_EXERCISE GOAL_
Go through the entries below from the first line and transcribe each one exactly, ending with the line that contains "(ex : http://kibana.localhost)".
##### PROVIDED ENTRIES #####
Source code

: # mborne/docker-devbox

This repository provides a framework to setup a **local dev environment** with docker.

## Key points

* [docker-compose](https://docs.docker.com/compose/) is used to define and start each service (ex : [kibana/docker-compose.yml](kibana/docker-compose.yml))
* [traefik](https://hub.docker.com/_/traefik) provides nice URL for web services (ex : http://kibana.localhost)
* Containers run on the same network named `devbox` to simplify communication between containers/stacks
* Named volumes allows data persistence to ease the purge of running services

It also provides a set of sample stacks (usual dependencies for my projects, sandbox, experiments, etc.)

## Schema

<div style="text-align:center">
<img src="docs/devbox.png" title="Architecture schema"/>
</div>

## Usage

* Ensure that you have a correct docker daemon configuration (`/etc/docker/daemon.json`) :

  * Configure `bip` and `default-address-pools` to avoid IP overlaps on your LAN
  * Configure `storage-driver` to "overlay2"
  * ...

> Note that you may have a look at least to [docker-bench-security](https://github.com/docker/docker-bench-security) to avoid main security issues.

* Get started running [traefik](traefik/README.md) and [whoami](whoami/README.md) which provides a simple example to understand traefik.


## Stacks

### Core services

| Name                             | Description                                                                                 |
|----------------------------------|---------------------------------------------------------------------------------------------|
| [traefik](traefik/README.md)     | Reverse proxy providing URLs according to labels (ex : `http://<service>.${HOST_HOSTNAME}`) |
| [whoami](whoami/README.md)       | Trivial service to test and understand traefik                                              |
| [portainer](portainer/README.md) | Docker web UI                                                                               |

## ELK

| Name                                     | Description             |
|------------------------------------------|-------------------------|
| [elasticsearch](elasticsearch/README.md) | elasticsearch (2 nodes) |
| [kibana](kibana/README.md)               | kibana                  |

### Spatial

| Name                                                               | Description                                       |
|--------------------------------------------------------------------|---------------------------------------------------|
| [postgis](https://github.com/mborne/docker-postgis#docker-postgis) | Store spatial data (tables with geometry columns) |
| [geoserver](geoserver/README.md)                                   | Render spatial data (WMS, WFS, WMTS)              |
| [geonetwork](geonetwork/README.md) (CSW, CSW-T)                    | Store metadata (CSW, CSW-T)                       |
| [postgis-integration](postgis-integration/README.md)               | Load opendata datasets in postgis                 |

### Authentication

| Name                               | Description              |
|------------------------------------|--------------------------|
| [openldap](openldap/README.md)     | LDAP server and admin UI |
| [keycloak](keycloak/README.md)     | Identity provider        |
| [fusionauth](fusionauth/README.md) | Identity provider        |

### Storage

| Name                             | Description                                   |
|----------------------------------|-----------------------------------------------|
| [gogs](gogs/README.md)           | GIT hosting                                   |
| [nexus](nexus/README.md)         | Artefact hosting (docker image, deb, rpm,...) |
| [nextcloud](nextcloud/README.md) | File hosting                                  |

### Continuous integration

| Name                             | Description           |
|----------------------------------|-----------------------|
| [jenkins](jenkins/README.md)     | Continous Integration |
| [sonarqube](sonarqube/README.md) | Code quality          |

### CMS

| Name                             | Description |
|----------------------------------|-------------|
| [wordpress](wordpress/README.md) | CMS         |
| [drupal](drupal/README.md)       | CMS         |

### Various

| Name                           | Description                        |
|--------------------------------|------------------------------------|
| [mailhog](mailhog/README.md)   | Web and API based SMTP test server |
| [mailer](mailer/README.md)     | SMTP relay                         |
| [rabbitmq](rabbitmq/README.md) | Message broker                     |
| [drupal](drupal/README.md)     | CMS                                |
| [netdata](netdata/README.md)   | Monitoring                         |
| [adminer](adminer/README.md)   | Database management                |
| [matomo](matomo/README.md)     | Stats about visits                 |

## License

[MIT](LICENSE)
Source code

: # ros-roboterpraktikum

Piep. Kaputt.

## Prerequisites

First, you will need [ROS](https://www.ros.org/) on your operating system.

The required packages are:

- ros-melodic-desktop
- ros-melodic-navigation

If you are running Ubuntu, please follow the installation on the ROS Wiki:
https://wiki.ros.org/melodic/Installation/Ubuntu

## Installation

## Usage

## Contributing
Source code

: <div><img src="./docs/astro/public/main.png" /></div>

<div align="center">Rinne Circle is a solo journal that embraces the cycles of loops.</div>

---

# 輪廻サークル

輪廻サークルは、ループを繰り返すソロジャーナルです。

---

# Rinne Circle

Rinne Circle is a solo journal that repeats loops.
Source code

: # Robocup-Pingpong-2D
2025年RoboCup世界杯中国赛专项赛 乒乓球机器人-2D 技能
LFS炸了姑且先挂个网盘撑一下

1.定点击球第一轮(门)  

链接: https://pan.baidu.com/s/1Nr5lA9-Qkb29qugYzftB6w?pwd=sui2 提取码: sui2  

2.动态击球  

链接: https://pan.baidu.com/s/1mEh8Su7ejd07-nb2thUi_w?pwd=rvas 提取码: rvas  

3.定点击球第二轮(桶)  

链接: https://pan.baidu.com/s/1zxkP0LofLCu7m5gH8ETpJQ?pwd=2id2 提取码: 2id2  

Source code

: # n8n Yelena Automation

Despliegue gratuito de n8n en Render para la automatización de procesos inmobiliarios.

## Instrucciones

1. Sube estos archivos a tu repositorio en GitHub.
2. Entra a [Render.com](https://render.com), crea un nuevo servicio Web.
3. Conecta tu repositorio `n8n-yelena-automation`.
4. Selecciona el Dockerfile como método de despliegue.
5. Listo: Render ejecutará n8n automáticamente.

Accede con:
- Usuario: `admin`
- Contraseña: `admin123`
#####
_SOLUTION TO THE PROBLEM_
Source code

: # mborne/docker-devbox

This repository provides a framework to setup a **local dev environment** with docker.

## Key points

* [docker-compose](https://docs.docker.com/compose/) is used to define and start each service (ex : [kibana/docker-compose.yml](kibana/docker-compose.yml))
* [traefik](https://hub.docker.com/_/traefik) provides nice URL for web services (ex : http://kibana.localhost)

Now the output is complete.